In the context of the WhiteNoise SQL scenario, consider a guiding example: there exists a dataset with Reddit users and their posts, keeping in mind that a single user could have multiple posts. An analyst would like to release a report containing the counts of the number of bigrams per user while preserving privacy. We'd like to increase the representation of bigrams contained in this report without violating privacy bounds.
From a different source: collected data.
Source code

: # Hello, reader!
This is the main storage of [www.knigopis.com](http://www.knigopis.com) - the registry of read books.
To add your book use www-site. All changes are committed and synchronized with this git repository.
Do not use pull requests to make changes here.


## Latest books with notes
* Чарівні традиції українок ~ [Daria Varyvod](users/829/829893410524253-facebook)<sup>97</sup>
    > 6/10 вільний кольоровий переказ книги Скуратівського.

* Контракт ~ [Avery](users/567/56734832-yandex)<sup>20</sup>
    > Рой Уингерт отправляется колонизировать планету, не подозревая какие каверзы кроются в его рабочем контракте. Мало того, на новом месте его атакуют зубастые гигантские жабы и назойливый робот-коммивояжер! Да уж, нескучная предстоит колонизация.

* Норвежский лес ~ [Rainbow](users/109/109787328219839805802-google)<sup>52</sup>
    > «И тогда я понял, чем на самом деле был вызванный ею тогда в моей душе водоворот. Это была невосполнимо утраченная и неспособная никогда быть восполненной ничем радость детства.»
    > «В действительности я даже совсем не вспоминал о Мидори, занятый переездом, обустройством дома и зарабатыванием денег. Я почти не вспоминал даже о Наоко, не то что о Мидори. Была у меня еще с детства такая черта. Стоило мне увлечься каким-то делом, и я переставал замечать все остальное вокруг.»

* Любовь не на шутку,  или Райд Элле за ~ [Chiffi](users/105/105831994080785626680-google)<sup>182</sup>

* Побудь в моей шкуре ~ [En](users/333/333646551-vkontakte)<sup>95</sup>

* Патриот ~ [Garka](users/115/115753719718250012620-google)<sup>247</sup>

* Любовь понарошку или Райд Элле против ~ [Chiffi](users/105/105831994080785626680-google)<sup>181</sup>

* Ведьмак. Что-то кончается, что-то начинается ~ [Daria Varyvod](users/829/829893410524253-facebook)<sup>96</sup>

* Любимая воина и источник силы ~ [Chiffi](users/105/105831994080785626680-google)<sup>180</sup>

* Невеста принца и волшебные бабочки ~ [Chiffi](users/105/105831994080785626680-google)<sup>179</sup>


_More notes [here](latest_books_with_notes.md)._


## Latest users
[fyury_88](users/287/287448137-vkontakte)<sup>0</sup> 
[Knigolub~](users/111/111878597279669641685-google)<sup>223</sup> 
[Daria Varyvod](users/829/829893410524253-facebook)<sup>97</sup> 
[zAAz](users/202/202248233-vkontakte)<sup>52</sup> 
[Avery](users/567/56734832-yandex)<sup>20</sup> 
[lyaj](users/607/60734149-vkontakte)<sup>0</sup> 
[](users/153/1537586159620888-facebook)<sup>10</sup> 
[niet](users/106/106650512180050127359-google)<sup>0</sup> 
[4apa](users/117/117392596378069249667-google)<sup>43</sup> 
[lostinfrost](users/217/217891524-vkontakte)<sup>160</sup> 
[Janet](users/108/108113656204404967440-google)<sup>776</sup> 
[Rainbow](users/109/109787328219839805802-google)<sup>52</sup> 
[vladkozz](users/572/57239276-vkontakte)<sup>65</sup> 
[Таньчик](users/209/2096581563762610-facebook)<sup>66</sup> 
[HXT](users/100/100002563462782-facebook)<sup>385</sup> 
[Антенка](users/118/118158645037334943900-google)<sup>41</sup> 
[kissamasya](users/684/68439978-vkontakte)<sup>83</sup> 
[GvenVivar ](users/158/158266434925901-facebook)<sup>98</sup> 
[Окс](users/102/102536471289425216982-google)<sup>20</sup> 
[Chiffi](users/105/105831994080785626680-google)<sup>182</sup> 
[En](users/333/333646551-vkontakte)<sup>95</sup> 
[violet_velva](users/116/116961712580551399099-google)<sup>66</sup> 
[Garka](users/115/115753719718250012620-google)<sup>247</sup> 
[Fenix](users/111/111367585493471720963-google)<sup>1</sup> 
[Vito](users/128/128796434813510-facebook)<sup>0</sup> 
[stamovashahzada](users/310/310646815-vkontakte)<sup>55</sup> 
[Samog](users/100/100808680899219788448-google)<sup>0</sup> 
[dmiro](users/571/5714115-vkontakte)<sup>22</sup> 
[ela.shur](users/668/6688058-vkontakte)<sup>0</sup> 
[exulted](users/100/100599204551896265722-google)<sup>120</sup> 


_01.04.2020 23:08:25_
You can imagine that it might be easy to identify an author's bigrams if she has only posted a few times and therefore has very few bigrams. To resolve this threat, previously, we would have to drop bigrams whose noisy counts were below a certain threshold. However, this process was wasteful because we allocated privacy budget to all rows uniformly even if their counts already exceeded the threshold.

With DPSU, we resolve this issue by adding noise in a dependent fashion. This increases the dimensionality of the final dataset, and we therefore have less data loss and get a richer representation of bigrams. 

The code below showcases DPSU support with pandas.

In [1]:
import re
import os
import subprocess
import pandas as pd
from opendp.whitenoise.metadata import CollectionMetadata
from opendp.whitenoise.metadata.collection import Table, String
from opendp.whitenoise.sql import PrivateReader, PandasReader

In [2]:
def find_ngrams(input_list, n):
    return input_list if n == 1 else list(zip(*[input_list[i:] for i in range(n)]))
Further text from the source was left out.